How about a traveler panda named Pangpang? said a Chinese kid.
How about a rabbit wearing glasses? The rabbit is a bit clumsy but loves carrots, said a Korean kid.
Who should be the protagonist in this storybook? Children from Korea, China and Japan looked very serious. These kids are participants in the 2013 ChinaㆍJapanㆍKorea Children`s Story Exchange Programme, an annual event for making illustrated storybooks.
In this years event, a total of 100 children, including 33 from Korea, 33 from China and 34 from Japan, made storybooks under the subject of dream in Tokyo and Iichi prefectures, Japan, from August 17 through 23. Children had to do everything themselves from drawing sketches to coloring and bookbindings. Nothing was easy even exchanging opinions from the beginning.
Ten children in each group communicated one another through translators` aid or their body language. Kim Chae-won, a sixth grader from Korea, said, At first we were awkward with each other, but we all became friends as I taught a popular Korean song. A Chinese interpreter said, Children make friends quickly because they dont have prejudice.
After being launched in 2002 by Japanese Parliamentary Union Thinking about Childrens Future (headed by Takeo Kawamura) and the National Youth Agency of Japan, the event had been held only in Japan until 2011, when Korea, Japan and China began to host the event in turn. The event in Korea is sponsored by the Seoul Metropolitan Office of Education and the Asia-Pacific Centre of Education for International Understanding under the auspices of UNESCO.
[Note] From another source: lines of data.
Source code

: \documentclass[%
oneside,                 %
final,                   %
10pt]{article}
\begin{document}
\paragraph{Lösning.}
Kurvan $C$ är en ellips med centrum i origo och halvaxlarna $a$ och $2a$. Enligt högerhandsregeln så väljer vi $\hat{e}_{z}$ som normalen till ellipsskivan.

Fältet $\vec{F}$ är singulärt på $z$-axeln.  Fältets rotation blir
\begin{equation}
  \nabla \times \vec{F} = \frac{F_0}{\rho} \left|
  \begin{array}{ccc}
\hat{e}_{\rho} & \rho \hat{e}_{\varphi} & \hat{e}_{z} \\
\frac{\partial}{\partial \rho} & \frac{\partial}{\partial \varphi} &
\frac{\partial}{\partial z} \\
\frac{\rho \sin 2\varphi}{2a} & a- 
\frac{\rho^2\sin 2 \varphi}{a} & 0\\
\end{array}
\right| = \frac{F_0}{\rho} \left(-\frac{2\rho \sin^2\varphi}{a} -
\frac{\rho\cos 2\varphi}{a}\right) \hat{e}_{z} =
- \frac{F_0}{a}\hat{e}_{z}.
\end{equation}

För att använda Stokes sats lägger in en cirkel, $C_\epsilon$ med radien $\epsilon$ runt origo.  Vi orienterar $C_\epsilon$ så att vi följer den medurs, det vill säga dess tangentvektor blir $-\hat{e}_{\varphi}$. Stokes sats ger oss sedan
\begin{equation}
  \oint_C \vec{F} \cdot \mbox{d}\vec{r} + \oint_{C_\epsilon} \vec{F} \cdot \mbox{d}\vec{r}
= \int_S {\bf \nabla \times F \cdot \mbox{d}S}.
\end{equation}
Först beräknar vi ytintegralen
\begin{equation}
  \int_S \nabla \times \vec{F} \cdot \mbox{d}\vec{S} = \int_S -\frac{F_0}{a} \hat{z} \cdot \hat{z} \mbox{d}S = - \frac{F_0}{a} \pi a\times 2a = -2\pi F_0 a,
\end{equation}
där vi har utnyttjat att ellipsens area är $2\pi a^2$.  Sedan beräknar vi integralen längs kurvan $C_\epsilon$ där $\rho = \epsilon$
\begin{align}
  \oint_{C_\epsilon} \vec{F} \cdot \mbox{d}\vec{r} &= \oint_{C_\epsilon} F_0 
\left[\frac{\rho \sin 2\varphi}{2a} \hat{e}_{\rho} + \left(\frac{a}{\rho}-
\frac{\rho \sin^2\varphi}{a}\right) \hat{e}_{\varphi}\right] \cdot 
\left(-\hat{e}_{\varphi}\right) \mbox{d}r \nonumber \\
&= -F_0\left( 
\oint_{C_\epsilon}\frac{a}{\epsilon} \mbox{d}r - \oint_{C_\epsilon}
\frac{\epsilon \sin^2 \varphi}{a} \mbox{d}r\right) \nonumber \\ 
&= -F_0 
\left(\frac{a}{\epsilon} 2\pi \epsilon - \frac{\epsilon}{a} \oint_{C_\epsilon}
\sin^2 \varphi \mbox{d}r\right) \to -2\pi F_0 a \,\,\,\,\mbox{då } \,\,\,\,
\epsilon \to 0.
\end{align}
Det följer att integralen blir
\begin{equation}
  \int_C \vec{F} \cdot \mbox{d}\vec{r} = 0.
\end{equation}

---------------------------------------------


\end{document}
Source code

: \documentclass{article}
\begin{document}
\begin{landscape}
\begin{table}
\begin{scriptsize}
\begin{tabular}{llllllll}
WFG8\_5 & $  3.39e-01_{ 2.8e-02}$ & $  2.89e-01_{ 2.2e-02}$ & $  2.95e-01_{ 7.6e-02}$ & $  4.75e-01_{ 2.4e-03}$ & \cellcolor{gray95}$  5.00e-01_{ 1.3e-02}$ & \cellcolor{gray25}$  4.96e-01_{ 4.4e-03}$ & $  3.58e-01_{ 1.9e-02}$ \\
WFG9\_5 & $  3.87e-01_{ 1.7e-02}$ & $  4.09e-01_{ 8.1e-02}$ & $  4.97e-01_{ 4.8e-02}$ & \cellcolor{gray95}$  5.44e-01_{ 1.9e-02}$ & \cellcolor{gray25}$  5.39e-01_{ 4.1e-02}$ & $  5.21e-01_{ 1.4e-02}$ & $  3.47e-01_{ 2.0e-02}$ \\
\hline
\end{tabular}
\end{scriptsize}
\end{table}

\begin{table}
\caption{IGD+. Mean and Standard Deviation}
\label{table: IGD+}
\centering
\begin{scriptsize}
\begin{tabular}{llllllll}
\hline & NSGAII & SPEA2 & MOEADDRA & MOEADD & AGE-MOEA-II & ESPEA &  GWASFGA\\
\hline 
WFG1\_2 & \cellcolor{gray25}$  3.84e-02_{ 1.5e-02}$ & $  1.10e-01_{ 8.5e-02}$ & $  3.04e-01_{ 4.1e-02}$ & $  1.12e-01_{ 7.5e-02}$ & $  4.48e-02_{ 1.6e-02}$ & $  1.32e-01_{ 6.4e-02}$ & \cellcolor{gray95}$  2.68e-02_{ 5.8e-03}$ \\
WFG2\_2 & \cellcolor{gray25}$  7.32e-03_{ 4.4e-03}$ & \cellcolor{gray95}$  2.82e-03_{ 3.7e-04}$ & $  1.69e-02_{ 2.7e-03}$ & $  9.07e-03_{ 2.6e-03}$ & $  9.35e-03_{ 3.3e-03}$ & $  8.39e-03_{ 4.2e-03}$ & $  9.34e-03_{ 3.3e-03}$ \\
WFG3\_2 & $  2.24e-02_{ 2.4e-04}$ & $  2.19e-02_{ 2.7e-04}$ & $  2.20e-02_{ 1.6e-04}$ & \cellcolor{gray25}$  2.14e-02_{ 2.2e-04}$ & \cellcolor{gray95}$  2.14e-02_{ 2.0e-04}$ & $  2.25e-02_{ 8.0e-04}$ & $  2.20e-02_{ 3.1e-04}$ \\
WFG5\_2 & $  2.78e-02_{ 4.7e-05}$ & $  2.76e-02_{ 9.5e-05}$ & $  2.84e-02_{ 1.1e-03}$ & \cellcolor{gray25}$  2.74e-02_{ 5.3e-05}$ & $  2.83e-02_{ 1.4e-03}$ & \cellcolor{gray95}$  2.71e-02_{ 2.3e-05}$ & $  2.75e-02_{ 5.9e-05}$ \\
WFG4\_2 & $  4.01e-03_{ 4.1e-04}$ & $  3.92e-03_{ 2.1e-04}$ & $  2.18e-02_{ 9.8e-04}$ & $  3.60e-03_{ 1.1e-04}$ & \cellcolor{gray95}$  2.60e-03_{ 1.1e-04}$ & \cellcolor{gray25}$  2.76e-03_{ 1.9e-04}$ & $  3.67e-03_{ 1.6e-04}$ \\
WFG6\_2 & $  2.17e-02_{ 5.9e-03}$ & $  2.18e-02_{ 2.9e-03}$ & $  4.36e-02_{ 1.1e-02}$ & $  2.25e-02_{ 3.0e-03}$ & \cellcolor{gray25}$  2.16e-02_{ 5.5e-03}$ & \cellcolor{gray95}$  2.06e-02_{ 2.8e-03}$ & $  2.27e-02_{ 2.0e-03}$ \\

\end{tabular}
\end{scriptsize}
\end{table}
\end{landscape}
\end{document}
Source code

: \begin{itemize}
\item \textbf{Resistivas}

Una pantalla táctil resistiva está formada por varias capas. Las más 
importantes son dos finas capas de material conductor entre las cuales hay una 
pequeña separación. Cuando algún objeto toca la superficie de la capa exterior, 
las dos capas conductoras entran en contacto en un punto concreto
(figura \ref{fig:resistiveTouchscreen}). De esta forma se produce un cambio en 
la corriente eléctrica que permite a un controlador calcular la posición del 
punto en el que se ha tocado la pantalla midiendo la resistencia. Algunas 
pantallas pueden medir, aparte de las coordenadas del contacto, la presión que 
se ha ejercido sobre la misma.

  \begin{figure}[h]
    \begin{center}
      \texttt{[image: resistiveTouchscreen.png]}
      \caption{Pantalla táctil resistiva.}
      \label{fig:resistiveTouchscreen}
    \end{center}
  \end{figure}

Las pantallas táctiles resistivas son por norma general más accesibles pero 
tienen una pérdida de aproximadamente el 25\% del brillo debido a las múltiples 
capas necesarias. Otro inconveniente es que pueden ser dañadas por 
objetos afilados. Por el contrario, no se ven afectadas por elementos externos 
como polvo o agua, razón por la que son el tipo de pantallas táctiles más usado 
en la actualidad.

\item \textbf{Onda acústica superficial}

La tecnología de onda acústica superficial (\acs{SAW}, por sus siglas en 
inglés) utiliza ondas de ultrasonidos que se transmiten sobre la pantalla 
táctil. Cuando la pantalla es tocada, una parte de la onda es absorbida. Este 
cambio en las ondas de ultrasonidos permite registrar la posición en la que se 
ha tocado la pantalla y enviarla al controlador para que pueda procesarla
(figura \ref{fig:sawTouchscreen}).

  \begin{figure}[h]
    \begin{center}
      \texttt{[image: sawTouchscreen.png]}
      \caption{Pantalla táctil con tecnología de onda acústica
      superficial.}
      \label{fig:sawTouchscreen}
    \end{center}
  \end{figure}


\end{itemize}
Children visited the birthplace of Nankichi Niimi, a Japanese writer of juvenile story from Iichi Prefecture, and listened to a lecture from Junichiro Kawaguchi, a senior researcher of the Japanese Aerospace Exploration Agency. These activities were designed to help children make stories. Children also had a chance to experience traditional cultures of each others countries such as folktales and traditional plays. At the end of the event, children exchanged address and words on their shirts. Haruna Tsuchiya, a Japanese sixth grader, said in tears, We wont be able to see each other often, but we will contact each other through email and social network services.
Thirty participants in the 2004 event, who are now college students, visited the venue of this year`s event and announced Dream Roadmap about ways to promote exchange and cooperation among the three countries.
The participants respectful attitude toward one another led many people to examine the strained relations between the three countries. Tadahiko Ito, a lawmaker of the Liberal Democratic Party, said, In ancient times of hundreds of years, Korea, China and Japan vigorously traded by traveling with tiny ships in rough seas. Now is the time for the three nations to build better relations than those of our ancestors.